» **Work required**
Below are the records; collect from them each line containing the string "installation".

━━ Data for analysis ━━

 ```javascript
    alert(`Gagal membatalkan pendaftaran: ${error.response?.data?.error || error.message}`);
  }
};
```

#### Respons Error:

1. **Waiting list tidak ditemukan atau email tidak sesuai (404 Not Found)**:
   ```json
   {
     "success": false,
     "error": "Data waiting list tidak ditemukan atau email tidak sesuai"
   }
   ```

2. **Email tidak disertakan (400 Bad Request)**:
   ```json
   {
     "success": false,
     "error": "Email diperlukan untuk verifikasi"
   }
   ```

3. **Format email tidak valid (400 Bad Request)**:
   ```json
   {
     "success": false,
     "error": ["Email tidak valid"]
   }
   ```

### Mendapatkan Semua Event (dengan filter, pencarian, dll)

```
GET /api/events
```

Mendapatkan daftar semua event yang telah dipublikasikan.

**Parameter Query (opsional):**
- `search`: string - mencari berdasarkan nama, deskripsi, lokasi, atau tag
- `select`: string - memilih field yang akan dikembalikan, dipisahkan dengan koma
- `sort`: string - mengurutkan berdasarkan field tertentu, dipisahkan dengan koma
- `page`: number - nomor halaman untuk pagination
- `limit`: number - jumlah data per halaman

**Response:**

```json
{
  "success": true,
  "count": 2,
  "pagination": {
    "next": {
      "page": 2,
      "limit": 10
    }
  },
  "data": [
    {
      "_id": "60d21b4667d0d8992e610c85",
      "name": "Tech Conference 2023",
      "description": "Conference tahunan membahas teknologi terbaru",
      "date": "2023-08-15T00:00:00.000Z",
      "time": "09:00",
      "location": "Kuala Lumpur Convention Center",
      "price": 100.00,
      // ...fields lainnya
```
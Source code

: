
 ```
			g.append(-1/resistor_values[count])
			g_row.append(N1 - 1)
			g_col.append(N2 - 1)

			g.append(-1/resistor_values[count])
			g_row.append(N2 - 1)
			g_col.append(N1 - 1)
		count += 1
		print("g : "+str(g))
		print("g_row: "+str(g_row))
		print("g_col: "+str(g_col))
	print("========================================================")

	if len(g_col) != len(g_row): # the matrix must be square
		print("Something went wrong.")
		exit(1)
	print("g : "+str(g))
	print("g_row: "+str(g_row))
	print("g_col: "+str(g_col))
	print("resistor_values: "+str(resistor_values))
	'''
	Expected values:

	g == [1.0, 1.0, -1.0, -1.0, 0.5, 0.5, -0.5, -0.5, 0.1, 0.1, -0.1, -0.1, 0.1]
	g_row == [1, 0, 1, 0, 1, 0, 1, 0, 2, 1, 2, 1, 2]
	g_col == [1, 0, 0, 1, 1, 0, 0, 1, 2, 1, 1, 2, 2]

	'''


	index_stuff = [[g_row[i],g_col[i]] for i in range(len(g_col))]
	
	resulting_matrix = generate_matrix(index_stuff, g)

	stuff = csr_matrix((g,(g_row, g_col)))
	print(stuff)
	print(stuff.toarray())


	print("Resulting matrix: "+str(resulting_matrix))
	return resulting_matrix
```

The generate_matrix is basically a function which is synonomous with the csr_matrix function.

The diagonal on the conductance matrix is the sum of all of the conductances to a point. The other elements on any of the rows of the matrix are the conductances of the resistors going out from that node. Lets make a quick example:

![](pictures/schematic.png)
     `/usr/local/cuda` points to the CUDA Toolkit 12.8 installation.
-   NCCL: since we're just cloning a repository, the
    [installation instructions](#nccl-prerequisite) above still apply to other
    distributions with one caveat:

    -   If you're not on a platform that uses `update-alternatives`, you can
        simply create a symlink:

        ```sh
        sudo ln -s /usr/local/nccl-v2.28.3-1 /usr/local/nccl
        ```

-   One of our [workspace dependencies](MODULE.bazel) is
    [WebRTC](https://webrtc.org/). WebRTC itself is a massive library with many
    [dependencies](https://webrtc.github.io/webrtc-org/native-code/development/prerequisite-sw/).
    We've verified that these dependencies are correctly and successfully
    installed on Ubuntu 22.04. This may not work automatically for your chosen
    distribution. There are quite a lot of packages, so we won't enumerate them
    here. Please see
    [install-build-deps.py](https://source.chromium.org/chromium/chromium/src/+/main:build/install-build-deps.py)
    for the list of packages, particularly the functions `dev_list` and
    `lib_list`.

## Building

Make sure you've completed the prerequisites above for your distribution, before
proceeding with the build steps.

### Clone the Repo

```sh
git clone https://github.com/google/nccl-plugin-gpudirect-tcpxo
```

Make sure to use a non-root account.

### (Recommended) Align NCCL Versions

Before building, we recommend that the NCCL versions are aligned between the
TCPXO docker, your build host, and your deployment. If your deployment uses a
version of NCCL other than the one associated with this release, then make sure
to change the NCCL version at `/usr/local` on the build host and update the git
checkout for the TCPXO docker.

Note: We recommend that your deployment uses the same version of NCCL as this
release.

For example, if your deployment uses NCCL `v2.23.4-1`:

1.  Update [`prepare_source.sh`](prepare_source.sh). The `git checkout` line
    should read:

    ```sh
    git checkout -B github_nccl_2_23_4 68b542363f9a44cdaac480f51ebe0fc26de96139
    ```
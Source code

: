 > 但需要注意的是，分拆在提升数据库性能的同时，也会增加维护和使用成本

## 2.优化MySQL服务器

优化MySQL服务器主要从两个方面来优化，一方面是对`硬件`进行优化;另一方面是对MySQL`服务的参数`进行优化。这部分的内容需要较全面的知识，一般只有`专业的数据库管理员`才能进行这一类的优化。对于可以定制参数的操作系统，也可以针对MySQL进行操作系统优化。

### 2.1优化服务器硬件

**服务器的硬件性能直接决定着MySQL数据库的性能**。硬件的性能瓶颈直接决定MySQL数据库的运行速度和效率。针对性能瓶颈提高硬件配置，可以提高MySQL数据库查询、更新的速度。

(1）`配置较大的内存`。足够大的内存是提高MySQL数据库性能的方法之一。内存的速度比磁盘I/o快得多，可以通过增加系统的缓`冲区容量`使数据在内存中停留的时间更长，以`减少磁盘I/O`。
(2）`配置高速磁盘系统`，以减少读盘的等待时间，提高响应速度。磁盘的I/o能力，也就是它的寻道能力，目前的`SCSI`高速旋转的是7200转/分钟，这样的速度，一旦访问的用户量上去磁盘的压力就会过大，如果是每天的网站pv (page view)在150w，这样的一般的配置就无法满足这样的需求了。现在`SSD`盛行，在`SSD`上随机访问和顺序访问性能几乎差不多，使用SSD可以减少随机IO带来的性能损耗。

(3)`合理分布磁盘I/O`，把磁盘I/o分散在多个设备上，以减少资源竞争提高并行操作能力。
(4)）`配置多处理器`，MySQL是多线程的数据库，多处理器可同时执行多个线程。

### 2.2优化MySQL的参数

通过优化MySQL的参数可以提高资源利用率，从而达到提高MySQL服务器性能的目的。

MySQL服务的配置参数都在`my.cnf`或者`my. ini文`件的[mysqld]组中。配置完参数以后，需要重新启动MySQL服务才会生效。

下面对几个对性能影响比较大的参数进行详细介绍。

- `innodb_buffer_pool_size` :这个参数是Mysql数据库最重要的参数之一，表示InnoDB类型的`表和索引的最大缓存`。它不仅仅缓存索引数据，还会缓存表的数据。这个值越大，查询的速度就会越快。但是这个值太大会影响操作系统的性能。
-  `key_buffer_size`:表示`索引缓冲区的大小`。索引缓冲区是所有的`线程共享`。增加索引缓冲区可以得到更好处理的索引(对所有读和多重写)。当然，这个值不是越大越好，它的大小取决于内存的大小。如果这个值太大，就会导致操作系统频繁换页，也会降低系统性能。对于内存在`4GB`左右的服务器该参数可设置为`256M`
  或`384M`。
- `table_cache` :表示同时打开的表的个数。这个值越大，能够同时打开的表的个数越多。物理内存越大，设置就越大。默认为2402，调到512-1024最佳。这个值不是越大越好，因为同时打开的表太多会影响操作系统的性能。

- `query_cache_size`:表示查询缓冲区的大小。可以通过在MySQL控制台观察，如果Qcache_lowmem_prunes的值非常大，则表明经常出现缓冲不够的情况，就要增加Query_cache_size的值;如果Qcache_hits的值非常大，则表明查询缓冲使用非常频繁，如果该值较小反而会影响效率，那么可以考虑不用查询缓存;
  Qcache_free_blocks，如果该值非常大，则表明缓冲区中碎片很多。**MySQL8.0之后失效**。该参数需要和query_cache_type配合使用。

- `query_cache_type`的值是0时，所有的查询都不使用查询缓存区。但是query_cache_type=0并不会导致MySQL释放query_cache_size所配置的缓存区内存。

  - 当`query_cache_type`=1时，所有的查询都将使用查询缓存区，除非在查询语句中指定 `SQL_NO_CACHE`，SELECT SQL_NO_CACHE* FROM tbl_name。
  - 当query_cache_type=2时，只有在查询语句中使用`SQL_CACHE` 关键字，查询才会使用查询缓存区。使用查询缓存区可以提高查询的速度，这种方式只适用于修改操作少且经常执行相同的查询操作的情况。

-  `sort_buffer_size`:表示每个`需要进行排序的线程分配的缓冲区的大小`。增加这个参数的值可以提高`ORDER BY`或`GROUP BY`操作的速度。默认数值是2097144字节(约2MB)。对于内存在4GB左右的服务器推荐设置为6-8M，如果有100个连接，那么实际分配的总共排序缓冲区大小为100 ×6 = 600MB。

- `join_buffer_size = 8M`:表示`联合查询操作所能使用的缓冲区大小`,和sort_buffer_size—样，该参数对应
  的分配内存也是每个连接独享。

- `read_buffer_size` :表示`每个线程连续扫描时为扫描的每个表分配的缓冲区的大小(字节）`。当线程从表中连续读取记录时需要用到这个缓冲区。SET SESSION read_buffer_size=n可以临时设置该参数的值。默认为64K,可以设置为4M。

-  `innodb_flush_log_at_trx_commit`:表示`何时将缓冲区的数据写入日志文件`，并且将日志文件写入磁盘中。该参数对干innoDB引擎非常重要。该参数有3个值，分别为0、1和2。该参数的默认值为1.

━━━

» **Worked solution**
     `/usr/local/cuda` points to the CUDA Toolkit 12.8 installation.
    [installation instructions](#nccl-prerequisite) above still apply to other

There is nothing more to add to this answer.